SAN DIEGO — A California woman fainted in court on Monday after being convicted in a murder-for-hire plot against her estranged husband, interrupting the jury's verdicts and briefly delaying court proceedings against a second defendant.

Diana Lovejoy, 45, was found guilty of conspiracy to commit murder and attempted murder in the Sept. 1, 2016 attack of Greg Mulvihill, according to CW39 sister station KSWB in San Diego.

Lovejoy appeared to pass out after she was convicted on the two counts, courtroom video showed.

The judge then recessed the proceedings, briefly delaying the reading of the jury's verdict against a second defendant in the case, 50-year-old Weldon McDavid Jr.

The Marine veteran was also convicted of attempted murder, as well as an assault with a deadly weapon charge; he openly wept as the second part of the verdict was handed down, KSWB reported.

Prosecutors said that Lovejoy had accused Mulvihill, 45, of molesting the couple's young son and sexually abusing her, according to the station. The couple separated in July 2014.

The divorce was nearly finalized and Mulvihill was trying to reclaim his life when the incident took place.

On the night of Sept. 1, the victim received a phone call from a person claiming to be a private instigator, prosecutors said. The caller also claimed to have information on Lovejoy, and instructed Mulvihill to go to a dirt road in Carlsbad where he could pick up a package pertaining to his estranged wife.

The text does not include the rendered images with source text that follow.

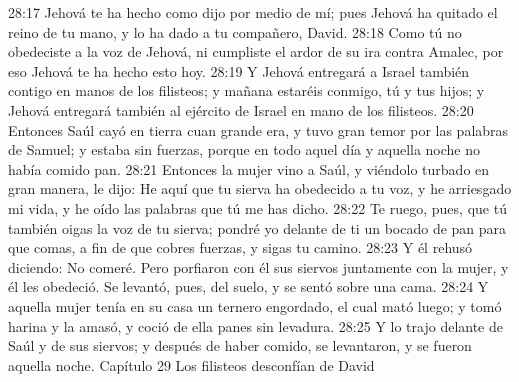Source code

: 28:17 Jehová te ha hecho como dijo por medio de mí; pues Jehová ha quitado el reino de tu mano, y lo ha dado a tu compañero, David.  
28:18 Como tú no obedeciste a la voz de Jehová, ni cumpliste el ardor de su ira contra Amalec, por eso Jehová te ha hecho esto hoy. 
28:19 Y Jehová entregará a Israel también contigo en manos de los filisteos; y mañana estaréis conmigo, tú y tus hijos; y Jehová entregará también al ejército de Israel en mano de los filisteos.  
28:20 Entonces Saúl cayó en tierra cuan grande era, y tuvo gran temor por las palabras de Samuel; y estaba sin fuerzas, porque en todo aquel día y aquella noche no había comido pan.  
28:21 Entonces la mujer vino a Saúl, y viéndolo turbado en gran manera, le dijo: He aquí que tu sierva ha obedecido a tu voz, y he arriesgado mi vida, y he oído las palabras que tú me has dicho.  
28:22 Te ruego, pues, que tú también oigas la voz de tu sierva; pondré yo delante de ti un bocado de pan para que comas, a fin de que cobres fuerzas, y sigas tu camino.  
28:23 Y él rehusó diciendo: No comeré. Pero porfiaron con él sus siervos juntamente con la mujer, y él les obedeció. Se levantó, pues, del suelo, y se sentó sobre una cama.  
28:24 Y aquella mujer tenía en su casa un ternero engordado, el cual mató luego; y tomó harina y la amasó, y coció de ella panes sin levadura. 
28:25 Y lo trajo delante de Saúl y de sus siervos; y después de haber comido, se levantaron, y se fueron aquella noche.  
Capítulo 29
Los filisteos desconfían de David  

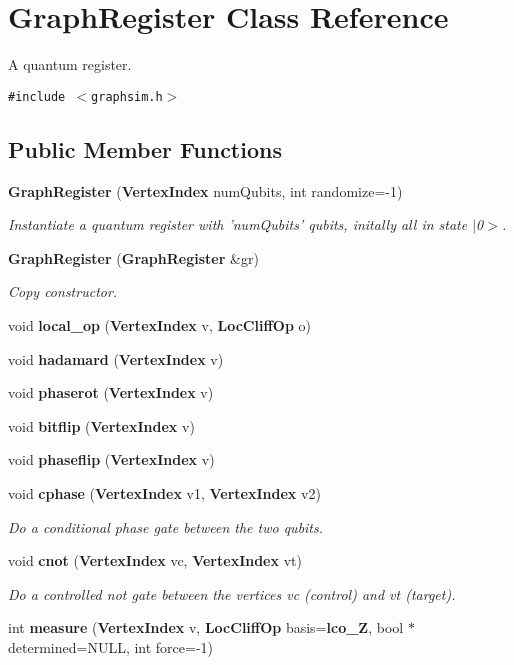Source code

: \section{Graph\-Register Class Reference}
\label{classGraphRegister}
A quantum register.  


{\tt \#include $<$graphsim.h$>$}

\subsection*{Public Member Functions}
\begin{CompactItemize}
\item 
{\bf Graph\-Register} ({\bf Vertex\-Index} num\-Qubits, int randomize=-1)
\begin{CompactList}\small\item\em Instantiate a quantum register with 'num\-Qubits' qubits, initally all in state $|$0$>$. \item\end{CompactList}\item 
{\bf Graph\-Register} ({\bf Graph\-Register} \&gr)
\begin{CompactList}\small\item\em Copy constructor. \item\end{CompactList}\item 
void {\bf local\_\-op} ({\bf Vertex\-Index} v, {\bf Loc\-Cliff\-Op} o)
\item 
void {\bf hadamard} ({\bf Vertex\-Index} v)
\item 
void {\bf phaserot} ({\bf Vertex\-Index} v)
\item 
void {\bf bitflip} ({\bf Vertex\-Index} v)
\item 
void {\bf phaseflip} ({\bf Vertex\-Index} v)
\item 
void {\bf cphase} ({\bf Vertex\-Index} v1, {\bf Vertex\-Index} v2)\label{classGraphRegister_a8}

\begin{CompactList}\small\item\em Do a conditional phase gate between the two qubits. \item\end{CompactList}\item 
void {\bf cnot} ({\bf Vertex\-Index} vc, {\bf Vertex\-Index} vt)\label{classGraphRegister_a9}

\begin{CompactList}\small\item\em Do a controlled not gate between the vertices vc (control) and vt (target). \item\end{CompactList}\item 
int {\bf measure} ({\bf Vertex\-Index} v, {\bf Loc\-Cliff\-Op} basis={\bf lco\_\-Z}, bool $\ast$determined=NULL, int force=-1)\label{classGraphRegister_a10}


\end{CompactItemize}

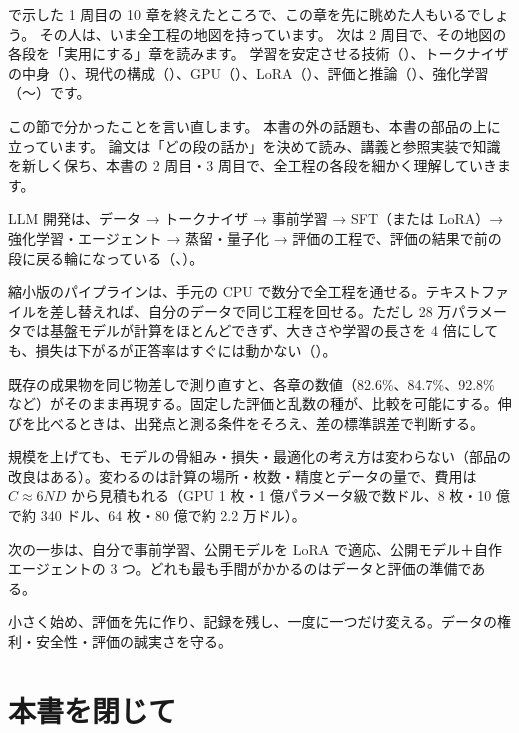 で示した 1 周目の 10 章を終えたところで、この章を先に眺めた人もいるでしょう。
その人は、いま全工程の地図を持っています。
次は 2 周目で、その地図の各段を「実用にする」章を読みます。
学習を安定させる技術（）、トークナイザの中身（）、現代の構成（）、GPU（）、LoRA（）、評価と推論（）、強化学習（〜）です。

この節で分かったことを言い直します。
本書の外の話題も、本書の部品の上に立っています。
論文は「どの段の話か」を決めて読み、講義と参照実装で知識を新しく保ち、本書の 2 周目・3 周目で、全工程の各段を細かく理解していきます。

\begin{summary}
\item LLM 開発は、データ → トークナイザ → 事前学習 → SFT（または LoRA）→ 強化学習・エージェント → 蒸留・量子化 → 評価の工程で、評価の結果で前の段に戻る輪になっている（、）。
\item 縮小版のパイプラインは、手元の CPU で数分で全工程を通せる。テキストファイルを差し替えれば、自分のデータで同じ工程を回せる。ただし 28 万パラメータでは基盤モデルが計算をほとんどできず、大きさや学習の長さを 4 倍にしても、損失は下がるが正答率はすぐには動かない（）。
\item 既存の成果物を同じ物差しで測り直すと、各章の数値（82.6\%、84.7\%、92.8\% など）がそのまま再現する。固定した評価と乱数の種が、比較を可能にする。伸びを比べるときは、出発点と測る条件をそろえ、差の標準誤差で判断する。
\item 規模を上げても、モデルの骨組み・損失・最適化の考え方は変わらない（部品の改良はある）。変わるのは計算の場所・枚数・精度とデータの量で、費用は $C\approx6ND$ から見積もれる（GPU 1 枚・1 億パラメータ級で数ドル、8 枚・10 億で約 340 ドル、64 枚・80 億で約 2.2 万ドル）。
\item 次の一歩は、自分で事前学習、公開モデルを LoRA で適応、公開モデル＋自作エージェントの 3 つ。どれも最も手間がかかるのはデータと評価の準備である。
\item 小さく始め、評価を先に作り、記録を残し、一度に一つだけ変える。データの権利・安全性・評価の誠実さを守る。
\end{summary}

\section*{本書を閉じて}

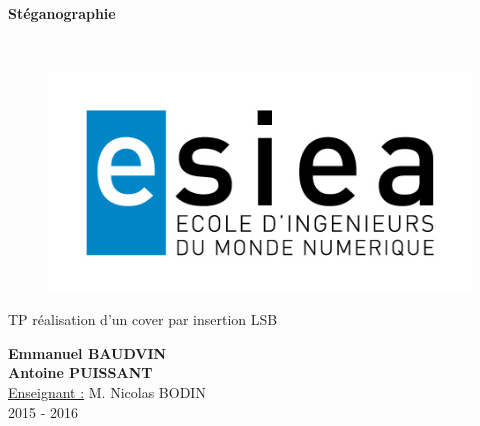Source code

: \begin{titlepage}
      \begin{center}   
        \Huge
        \textbf{Stéganographie}
        
        \LARGE
        ~
        
        
        \vfill
        \begin{figure}[H]
	    \centering
	    \begin{minipage}{0.9\textwidth}
		\centering
		\includegraphics[width=\textwidth]{./img/esiea.jpeg}
	    \end{minipage}
	\end{figure}
        \vfill
        
        \vspace{0.5cm}
        
        TP réalisation d'un cover par insertion LSB
        
        \vspace{2cm}
        \textbf{Emmanuel BAUDVIN\\Antoine PUISSANT}\\
        \vspace{0.8cm}
        \Large
        \underline{Enseignant :} M. Nicolas BODIN\\
        \vspace{0.5cm}
        2015 - 2016%
        
    \end{center}
\end{titlepage}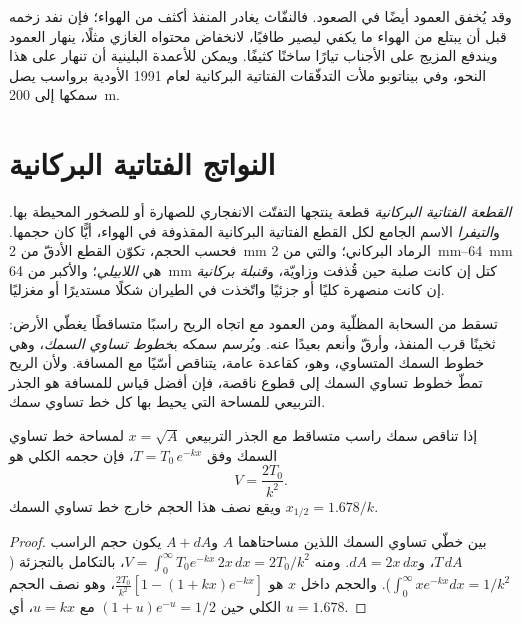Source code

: وقد يُخفق العمود أيضًا في الصعود. فالنفّاث يغادر المنفذ أكثف من الهواء؛ فإن
نفد زخمه قبل أن يبتلع من الهواء ما يكفي ليصير طافيًا،
لانخفاض محتواه الغازي مثلًا، ينهار العمود ويندفع المزيج
على الأجناب تيارًا ساخنًا كثيفًا. ويمكن للأعمدة البلينية أن تنهار على
هذا النحو، وفي بيناتوبو ملأت التدفّقات الفتاتية البركانية لعام 1991 الأودية
برواسب يصل سمكها إلى \qty{200}{m}.

\section{النواتج الفتاتية البركانية}

\begin{definition}\label{def:b2:eruptive-styles:tephra}
\emph{القطعة الفتاتية البركانية} قطعة ينتجها التفتّت
الانفجاري للصهارة أو للصخور المحيطة بها. و\emph{التيفرا}
الاسم الجامع لكل القطع الفتاتية البركانية المقذوفة في الهواء، أيًّا كان حجمها.
فحسب الحجم، تكوّن القطع الأدقّ من \qty{2}{mm} الرماد البركاني؛ والتي
من \qtyrange{2}{64}{mm} هي \emph{اللابيلي}؛ والأكبر من
\qty{64}{mm} كتل إن كانت صلبة حين قُذفت وزاويّة،
و\emph{قنبلة بركانية} إن كانت منصهرة كليًا أو جزئيًا
واتّخذت في الطيران شكلًا مستديرًا أو مغزليًا.
\end{definition}

تسقط  من السحابة المظلّية ومن العمود مع اتجاه الريح راسبًا متساقطًا
يغطّي الأرض: ثخينًا قرب المنفذ، وأرقّ وأنعم بعيدًا عنه. ويُرسم
سمكه ب\emph{خطوط تساوي السمك}، وهي خطوط السمك المتساوي، وهو، كقاعدة عامة،
يتناقص أسّيًا مع المسافة. ولأن الريح تمطّ خطوط تساوي السمك
إلى قطوع ناقصة، فإن أفضل قياس للمسافة هو الجذر التربيعي للمساحة التي يحيط بها
كل خط تساوي سمك.

\begin{proposition}\label{prop:b2:eruptive-styles:thinning}
إذا تناقص سمك راسب متساقط مع الجذر التربيعي $x = \sqrt A$
لمساحة خط تساوي السمك وفق $T = T_0\,e^{-kx}$، فإن حجمه الكلي هو
\[
V = \frac{2T_0}{k^2}.
\]
ويقع نصف هذا الحجم خارج خط تساوي السمك $x_{1/2} = 1.678/k$.
\end{proposition}

\begin{proof}
بين خطّي تساوي السمك اللذين مساحتاهما $A$ و$A + dA$ يكون حجم الراسب $T\,dA$،
و$dA = 2x\,dx$. ومنه $V = \int_0^\infty T_0e^{-kx}\,2x\,dx = 2T_0/k^2$،
بالتكامل بالتجزئة ($\int_0^\infty xe^{-kx}dx = 1/k^2$). والحجم داخل $x$
هو $\frac{2T_0}{k^2}[1 - (1 + kx)e^{-kx}]$، وهو نصف الحجم الكلي حين $(1 +
u)e^{-u} = 1/2$ مع $u = kx$، أي $u = 1.678$.
\end{proof}

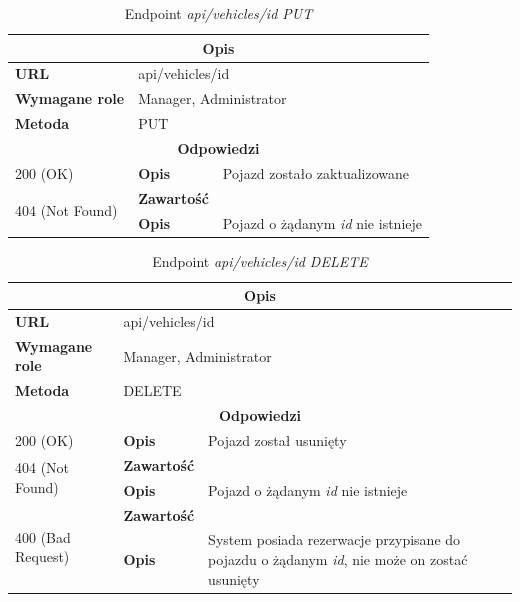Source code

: \documentclass[eng,printmode,openany]{mgr}
\begin{document}
	\begin{table}[H]
		\caption{Endpoint \textit{api/vehicles/id PUT}}
		\begin{tabularx}{\textwidth}{|l|l|X|}
			\hline
			\multicolumn{3}{|c|}{\textbf{\textbf{Opis}}}
			\\ \hline
			\textbf{URL}                       & \multicolumn{2}{l|}{api/vehicles/id}
			\\ \hline
			\textbf{Wymagane role}             & \multicolumn{2}{l|}{Manager, Administrator}
			\\ \hline
			\textbf{Metoda}                    & \multicolumn{2}{l|}{PUT}
			\\ \hline
			\multicolumn{3}{|c|}{\textbf{Odpowiedzi}}
			\\ \hline
			200 (OK) 		                        & \textbf{Opis}      	& Pojazd zostało zaktualizowane
			\\ \hline
			\multirow{2}{*}{404 (Not Found)} 	    & \textbf{Zawartość}     & 
			\\ \cline{2-3}                          & \textbf{Opis}          & Pojazd o żądanym \textit{id} nie istnieje
			\\ \hline
		\end{tabularx}
	\end{table}
	
	\begin{table}[H]
		\caption{Endpoint \textit{api/vehicles/id DELETE}}
		\begin{tabularx}{\textwidth}{|l|l|X|}
			\hline
			\multicolumn{3}{|c|}{\textbf{\textbf{Opis}}}
			\\ \hline
			\textbf{URL}                       & \multicolumn{2}{l|}{api/vehicles/id}
			\\ \hline
			\textbf{Wymagane role}             & \multicolumn{2}{l|}{Manager, Administrator}
			\\ \hline
			\textbf{Metoda}                    & \multicolumn{2}{l|}{DELETE}
			\\ \hline
			\multicolumn{3}{|c|}{\textbf{Odpowiedzi}}
			\\ \hline
			200 (OK)			                & \textbf{Opis}         	& Pojazd został usunięty
			\\ \hline
			\multirow{2}{*}{404 (Not Found)} 	& \textbf{Zawartość}     & 
			\\ \cline{2-3}                      & \textbf{Opis}          & Pojazd o żądanym \textit{id} nie istnieje
			\\ \hline
			\multirow{2}{*}{400 (Bad Request)} 	& \textbf{Zawartość}     & 
			\\ \cline{2-3}                      & \textbf{Opis}          & System posiada rezerwacje przypisane do pojazdu o żądanym \textit{id}, nie może on zostać usunięty
			\\ \hline
		\end{tabularx}
	\end{table}
	
\end{document}
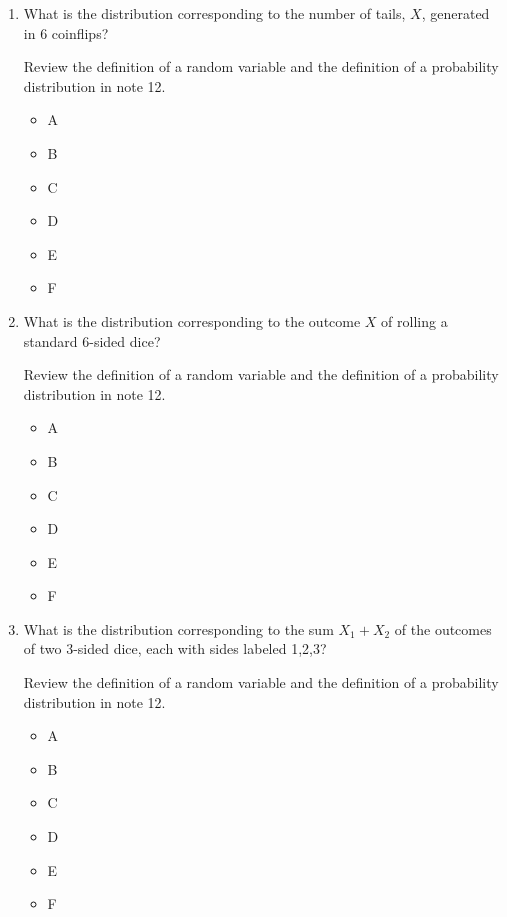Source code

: \documentclass[11pt, preview]{standalone} %
\begin{document}
\begin{enumerate}
\begin{enumerate}
\item What is the distribution corresponding to the number of tails, $X$, generated in 6 coinflips?
\begin{Multi}
Review the definition of a random variable and the definition of a probability distribution in note 12.
\begin{itemize}
\FalseChoice\item A
\TrueChoice\item B
\FalseChoice\item C
\FalseChoice\item D
\FalseChoice\item E
\FalseChoice\item F
\end{itemize}
\end{Multi}
\item  What is the distribution corresponding to the outcome $X$ of rolling a standard 6-sided dice?
\begin{Multi}
Review the definition of a random variable and the definition of a probability distribution in note 12.
\begin{itemize}
\FalseChoice\item A
\FalseChoice\item B
\TrueChoice\item C
\FalseChoice\item D
\FalseChoice\item E
\FalseChoice\item F
\end{itemize}
\end{Multi}
\item What is the distribution corresponding to the sum $X_1 + X_2$ of the outcomes of two 3-sided dice, each with sides labeled 1,2,3?
\begin{Multi}
Review the definition of a random variable and the definition of a probability distribution in note 12.
\begin{itemize}
\FalseChoice\item A
\FalseChoice\item B
\FalseChoice\item C
\FalseChoice\item D
\TrueChoice\item E
\FalseChoice\item F
\end{itemize}

\end{Multi}
\end{enumerate}
\end{enumerate}
\end{document}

The victim drove to the area with a co-worker and was attempting to find the package when, according to witness testimony, the pair saw rustling in the bushes and noticed what looked like a person pointing a rifle at them.

After shots rang out, the two men ran away, with Mulvihill wounded.

Police later determined Lovejoy had purchased the phone used in the call, according to prosecutors. Investigators were able to trace McDavid to the scene of the shooting through feces that were found in the bushes.

Several guns were found in McDavid's garage, along with a silencer and a "blast bag" that contained some spent shell casings, prosecutors said.

McDavid's attorney said his client opened fire only after hearing someone yell, "I have a gun," KSWB reported.

He added  McDavid was a trained marksman and that, "If Weldon McDavid wanted to kill someone with his skill set, he would have done so. ... That was not his intent."

Lovejoy met McDavid when she started taking lessons at the shooting range where he worked, according to the McDavid's attorney. At some point, Lovejoy told him Mulvihill was allegedly abusing her son, and that she had been trying to get someone to do something about it for years.

She had secured a temporary restraining order against him after alleging he'd been abusing her and their child, but it lapsed, Lovejoy's attorney said.

Lovejoy was still concerned about Mulvihill, but "at no time was there a discussion (or) conspiracy to murder her husband," her attorney told the jury.

Jurors deliberated for about two days before reaching the verdicts.

Lovejoy and McDavid face 25 years to life and 50 years to life respectively when they are sentenced next month, according to KSWB.